A sequence alone doesn't support evolution. In the late eighteenth and early nineteenth centuries, geologists and biologists agreed that there had been a sequence of life on earth, with species disappearing and new ones appearing, but they did not agree that this meant evolution had occurred; many held the alternative theory of "catastrophism" or successive creation. And indeed Genesis would appear to support this, at least partially, since it speaks of God creating the new species on each day, not of the new species developing out of the old ones. Of course, Genesis has no concept of extinction, and we do not hear of old species ceasing to exist, so on that score it diverges significantly from both evolution and catastrophism. So I think any attempt to suggest that the opening chapters of Genesis serve even as a potted summary of the (actual) history of life on earth, let along of the history of the earth in general, is not going to get very far.
Can you recommend any original materials (with good English translations, preferably something available in a relatively inexpensive paperback edition) by major Christian theologians that go into a lot of depth about asceticism (why its good, what it consists in, etc.)? One thing I found from a short search was
this... how does it look to you? While it is a work of secondary scholarship, it apparently includes a lot of Athanasius's writings.
I haven't read that book but the one I would instinctively recommend is Brakke's
Demons and the making of the monk, which is a great survey of early monasticism. The major work of Athanasius on the subject is his
Life of Antony, which is available in a good translation in the
Classics of western spirituality series from Paulist Press. Otherwise you should look for
The lives of the desert fathers and
The sayings of the desert fathers, which I think are available in various translations which should be pretty accessible and affordable. I'd also recommend the writings of Evagrius Ponticus; A.M. Casiday has a volume on him containing many passages.

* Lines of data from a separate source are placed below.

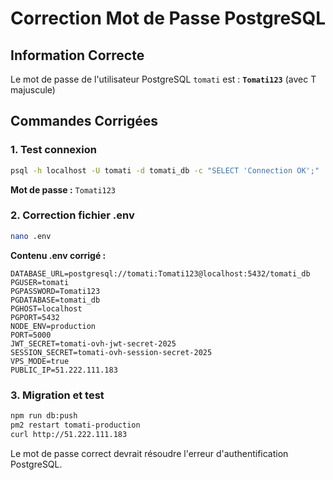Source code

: # Correction Mot de Passe PostgreSQL

## Information Correcte
Le mot de passe de l'utilisateur PostgreSQL `tomati` est : **`Tomati123`** (avec T majuscule)

## Commandes Corrigées

### 1. Test connexion
```bash
psql -h localhost -U tomati -d tomati_db -c "SELECT 'Connection OK';"
```
**Mot de passe :** `Tomati123`

### 2. Correction fichier .env
```bash
nano .env
```

**Contenu .env corrigé :**
```env
DATABASE_URL=postgresql://tomati:Tomati123@localhost:5432/tomati_db
PGUSER=tomati
PGPASSWORD=Tomati123
PGDATABASE=tomati_db
PGHOST=localhost
PGPORT=5432
NODE_ENV=production
PORT=5000
JWT_SECRET=tomati-ovh-jwt-secret-2025
SESSION_SECRET=tomati-ovh-session-secret-2025
VPS_MODE=true
PUBLIC_IP=51.222.111.183
```

### 3. Migration et test
```bash
npm run db:push
pm2 restart tomati-production
curl http://51.222.111.183
```

Le mot de passe correct devrait résoudre l'erreur d'authentification PostgreSQL.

According to Revelation 20 after the first 1,000 years after Armageddon, we will all get a second chance. So if I do come back after I died, I would certainly know God exists and would resist with all my might the devil, when he tries to play tricks on us again as a test. and therefore avoid the final fateThe only benefit I see in believing in God before hand is you get to live with him for the first 1,000 years after Armageddon. So I am willing to take the risk that he does not exist, since we will all get this second chance. Is this a correct view and should the prophecy in Revelation be accepted what will happen in the "endtimes".
I don’t really see how the passage you describe speaks of a “second chance”; it may be consistent with such a view but it’s not inconsistent with its denial. Matthew 25 suggests that people will be judged on the basis of how they have acted in life, rather than what they say they believe after the resurrection. As for whether the book of Revelation should “be accepted what will happen in the ‘endtimes’”, that is not a question that I can answer.
I posted this Because the Bible was often given as evidence of God's existence
Is it really, though? I don’t know if I’ve ever encountered anyone arguing that the Bible is evidence of God’s existence. In my experience, the kind of people who base everything on the Bible are the kind of people who think that God’s existence is just obvious and doesn’t need to be backed up by evidence – also not a very useful way of arguing, but I think marginally preferable to the notion that the Bible is evidence for God.